Grisoft were able to email me a 'patch' that rectified "Sasser" within 1¼ hours of the occurrence happening on a Saturday evening!
Good luck with your choice. :wave:


----------



## burcu (Mar 26, 2005)

Thanks much, I will keep your advice in mind next time I purchase my internet security kit


----------



## SpySentinel (May 30, 2006)

Panda is ok. Not the best yet still ok. NOD32 and Kaspersky are good AV's and ZoneAlarm and Sunbelt Kerio are good firewalls. As for Norton, I like its 2007 Internet Security. I have been a Norton user and had never had any problems. I actually have never had a ny problems with it bloating my system.


----------



## SpySentinel (May 30, 2006)

*reply*

Panda is ok. Not the best yet still ok. NOD32 and Kaspersky are good AV's and ZoneAlarm and Sunbelt Kerio are good firewalls. As for Norton, I like its 2007 Internet Security. I have been a Norton user and had never had any problems. I actually have never had any problems with it bloating my system.


----------



## Girderman (Oct 22, 2006)

*AVG vs. Norton*

I've used AVG for 3 years and never had a complaint. Occasionally it doesn't find something, but that is to be expected as no AV solution is perfect. But it is MUCH faster than any other I have tried.

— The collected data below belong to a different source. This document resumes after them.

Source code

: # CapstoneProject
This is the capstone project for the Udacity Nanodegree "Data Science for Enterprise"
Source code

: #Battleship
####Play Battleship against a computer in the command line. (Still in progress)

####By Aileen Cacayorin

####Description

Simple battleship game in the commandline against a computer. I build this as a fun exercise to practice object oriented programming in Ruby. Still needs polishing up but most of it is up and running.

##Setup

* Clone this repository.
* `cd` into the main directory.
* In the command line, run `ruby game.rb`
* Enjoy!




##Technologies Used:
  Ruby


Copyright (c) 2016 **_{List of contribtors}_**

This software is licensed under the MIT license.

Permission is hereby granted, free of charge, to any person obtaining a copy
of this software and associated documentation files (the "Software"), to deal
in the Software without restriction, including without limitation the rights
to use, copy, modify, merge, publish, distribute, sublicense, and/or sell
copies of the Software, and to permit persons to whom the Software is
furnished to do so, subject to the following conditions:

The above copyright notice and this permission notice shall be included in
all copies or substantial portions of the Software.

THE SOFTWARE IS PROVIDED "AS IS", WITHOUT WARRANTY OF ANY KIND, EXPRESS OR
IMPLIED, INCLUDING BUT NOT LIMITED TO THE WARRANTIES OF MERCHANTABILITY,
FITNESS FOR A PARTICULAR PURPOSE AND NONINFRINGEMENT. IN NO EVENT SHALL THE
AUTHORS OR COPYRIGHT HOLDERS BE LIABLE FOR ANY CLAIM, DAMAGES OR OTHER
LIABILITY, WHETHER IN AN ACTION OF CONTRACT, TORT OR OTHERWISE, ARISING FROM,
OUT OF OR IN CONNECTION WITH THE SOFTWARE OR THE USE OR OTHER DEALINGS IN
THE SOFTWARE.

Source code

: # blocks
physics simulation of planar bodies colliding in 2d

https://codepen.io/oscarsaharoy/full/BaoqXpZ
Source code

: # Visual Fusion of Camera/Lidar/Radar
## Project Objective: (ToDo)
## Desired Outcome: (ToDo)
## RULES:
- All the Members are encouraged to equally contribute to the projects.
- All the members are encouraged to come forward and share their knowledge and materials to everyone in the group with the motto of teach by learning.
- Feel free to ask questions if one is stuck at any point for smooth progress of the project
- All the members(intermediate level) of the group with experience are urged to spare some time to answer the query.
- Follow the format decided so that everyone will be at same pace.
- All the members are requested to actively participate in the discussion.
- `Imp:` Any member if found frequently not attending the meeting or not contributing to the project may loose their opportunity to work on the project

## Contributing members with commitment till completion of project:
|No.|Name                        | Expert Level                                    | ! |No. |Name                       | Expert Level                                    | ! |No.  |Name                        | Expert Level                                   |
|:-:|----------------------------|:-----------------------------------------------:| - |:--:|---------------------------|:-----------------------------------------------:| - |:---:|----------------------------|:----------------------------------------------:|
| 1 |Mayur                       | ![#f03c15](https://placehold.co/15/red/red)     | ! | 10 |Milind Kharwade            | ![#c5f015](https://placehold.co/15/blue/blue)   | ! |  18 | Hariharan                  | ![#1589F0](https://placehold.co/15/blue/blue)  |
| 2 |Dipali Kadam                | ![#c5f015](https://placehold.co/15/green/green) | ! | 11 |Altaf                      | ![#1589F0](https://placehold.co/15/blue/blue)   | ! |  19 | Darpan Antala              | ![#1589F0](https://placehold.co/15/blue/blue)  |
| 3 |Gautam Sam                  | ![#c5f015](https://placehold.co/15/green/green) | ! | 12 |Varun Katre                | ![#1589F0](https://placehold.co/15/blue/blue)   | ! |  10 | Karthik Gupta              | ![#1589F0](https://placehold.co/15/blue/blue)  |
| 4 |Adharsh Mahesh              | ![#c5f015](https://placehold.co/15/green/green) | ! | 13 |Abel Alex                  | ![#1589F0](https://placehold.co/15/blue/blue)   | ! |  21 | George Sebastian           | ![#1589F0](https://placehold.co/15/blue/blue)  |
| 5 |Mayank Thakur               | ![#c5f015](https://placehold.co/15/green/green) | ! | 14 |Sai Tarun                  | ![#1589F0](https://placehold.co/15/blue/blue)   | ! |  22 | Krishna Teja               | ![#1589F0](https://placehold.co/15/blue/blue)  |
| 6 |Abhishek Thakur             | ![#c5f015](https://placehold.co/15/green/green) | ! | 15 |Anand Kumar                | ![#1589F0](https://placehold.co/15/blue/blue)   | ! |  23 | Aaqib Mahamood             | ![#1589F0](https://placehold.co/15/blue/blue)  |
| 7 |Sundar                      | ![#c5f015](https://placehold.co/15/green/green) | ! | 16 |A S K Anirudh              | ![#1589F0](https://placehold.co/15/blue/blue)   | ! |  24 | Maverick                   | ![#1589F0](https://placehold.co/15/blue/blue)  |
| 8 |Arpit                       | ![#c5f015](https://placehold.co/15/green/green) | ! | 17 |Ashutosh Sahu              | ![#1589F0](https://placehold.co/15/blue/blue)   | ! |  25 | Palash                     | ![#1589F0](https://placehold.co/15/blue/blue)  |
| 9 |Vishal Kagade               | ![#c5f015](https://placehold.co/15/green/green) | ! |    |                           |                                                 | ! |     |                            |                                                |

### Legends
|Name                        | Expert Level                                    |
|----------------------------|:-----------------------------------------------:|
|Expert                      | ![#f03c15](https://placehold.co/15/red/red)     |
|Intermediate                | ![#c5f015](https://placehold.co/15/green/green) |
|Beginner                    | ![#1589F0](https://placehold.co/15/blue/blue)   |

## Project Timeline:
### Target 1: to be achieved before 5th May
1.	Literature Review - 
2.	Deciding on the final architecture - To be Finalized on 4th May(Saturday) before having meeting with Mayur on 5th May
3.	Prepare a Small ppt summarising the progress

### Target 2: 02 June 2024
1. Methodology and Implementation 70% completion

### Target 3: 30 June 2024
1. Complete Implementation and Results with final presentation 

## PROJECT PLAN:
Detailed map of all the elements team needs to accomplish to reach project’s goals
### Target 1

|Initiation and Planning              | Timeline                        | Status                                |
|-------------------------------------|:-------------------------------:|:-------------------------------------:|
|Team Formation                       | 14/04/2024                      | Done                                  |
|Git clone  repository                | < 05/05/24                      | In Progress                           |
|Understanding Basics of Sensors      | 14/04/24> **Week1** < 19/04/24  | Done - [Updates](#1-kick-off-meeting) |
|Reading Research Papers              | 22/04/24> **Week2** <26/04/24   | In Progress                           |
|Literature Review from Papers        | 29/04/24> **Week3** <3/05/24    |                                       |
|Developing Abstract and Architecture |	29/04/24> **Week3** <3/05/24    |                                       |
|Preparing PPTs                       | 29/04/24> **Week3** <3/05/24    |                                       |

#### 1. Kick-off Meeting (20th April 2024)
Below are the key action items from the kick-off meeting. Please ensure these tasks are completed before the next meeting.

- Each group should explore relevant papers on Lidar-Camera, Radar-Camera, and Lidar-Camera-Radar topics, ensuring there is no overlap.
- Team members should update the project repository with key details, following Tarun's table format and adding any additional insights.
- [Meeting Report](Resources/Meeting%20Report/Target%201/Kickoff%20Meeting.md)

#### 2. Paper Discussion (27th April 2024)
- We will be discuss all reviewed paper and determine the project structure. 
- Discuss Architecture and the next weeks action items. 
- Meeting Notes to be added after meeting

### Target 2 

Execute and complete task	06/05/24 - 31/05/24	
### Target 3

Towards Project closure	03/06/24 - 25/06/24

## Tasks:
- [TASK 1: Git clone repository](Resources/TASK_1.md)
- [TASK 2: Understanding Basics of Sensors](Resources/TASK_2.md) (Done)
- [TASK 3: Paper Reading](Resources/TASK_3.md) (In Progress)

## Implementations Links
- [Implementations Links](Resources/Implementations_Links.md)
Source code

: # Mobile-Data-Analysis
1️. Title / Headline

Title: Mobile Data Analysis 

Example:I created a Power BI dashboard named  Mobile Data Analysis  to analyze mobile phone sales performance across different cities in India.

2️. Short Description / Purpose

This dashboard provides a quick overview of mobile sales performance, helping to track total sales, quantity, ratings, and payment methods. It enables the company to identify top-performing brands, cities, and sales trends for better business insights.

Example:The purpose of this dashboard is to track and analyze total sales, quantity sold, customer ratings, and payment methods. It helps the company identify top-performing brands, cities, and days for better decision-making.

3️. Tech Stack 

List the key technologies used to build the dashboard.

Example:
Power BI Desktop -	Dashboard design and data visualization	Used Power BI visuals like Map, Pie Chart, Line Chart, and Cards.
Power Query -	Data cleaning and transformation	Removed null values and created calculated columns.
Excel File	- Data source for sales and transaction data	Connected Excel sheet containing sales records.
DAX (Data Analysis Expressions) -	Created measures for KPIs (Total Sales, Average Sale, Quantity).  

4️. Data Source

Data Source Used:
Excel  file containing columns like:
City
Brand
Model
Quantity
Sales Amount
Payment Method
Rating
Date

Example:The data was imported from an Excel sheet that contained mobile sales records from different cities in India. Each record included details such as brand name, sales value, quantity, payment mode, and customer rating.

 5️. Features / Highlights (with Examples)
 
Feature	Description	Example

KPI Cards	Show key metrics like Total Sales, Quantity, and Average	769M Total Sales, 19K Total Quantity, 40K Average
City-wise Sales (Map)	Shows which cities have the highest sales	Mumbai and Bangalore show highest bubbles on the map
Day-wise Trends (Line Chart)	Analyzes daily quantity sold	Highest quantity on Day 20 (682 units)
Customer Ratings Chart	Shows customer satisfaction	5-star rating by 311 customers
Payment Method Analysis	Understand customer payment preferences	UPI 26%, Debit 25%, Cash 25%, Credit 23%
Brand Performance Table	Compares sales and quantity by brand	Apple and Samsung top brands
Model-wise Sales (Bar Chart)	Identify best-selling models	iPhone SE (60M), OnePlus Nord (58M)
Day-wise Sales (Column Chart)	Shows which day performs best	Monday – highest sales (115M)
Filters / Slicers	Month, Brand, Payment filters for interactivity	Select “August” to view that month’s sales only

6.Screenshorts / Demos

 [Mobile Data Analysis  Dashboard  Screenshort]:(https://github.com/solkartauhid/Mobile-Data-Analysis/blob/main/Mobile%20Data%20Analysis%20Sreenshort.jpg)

Norton is useless, resource-hogging BLOAT and I recommend it's immediate removal to anyone who will listen.


----------



## SpySentinel (May 30, 2006)

Norton 2007 does not bloat the system.


----------



## johnwill (Sep 26, 2002)

SpySentinel said:


> Norton 2007 does not bloat the system.


So you say. :4-dontkno


----------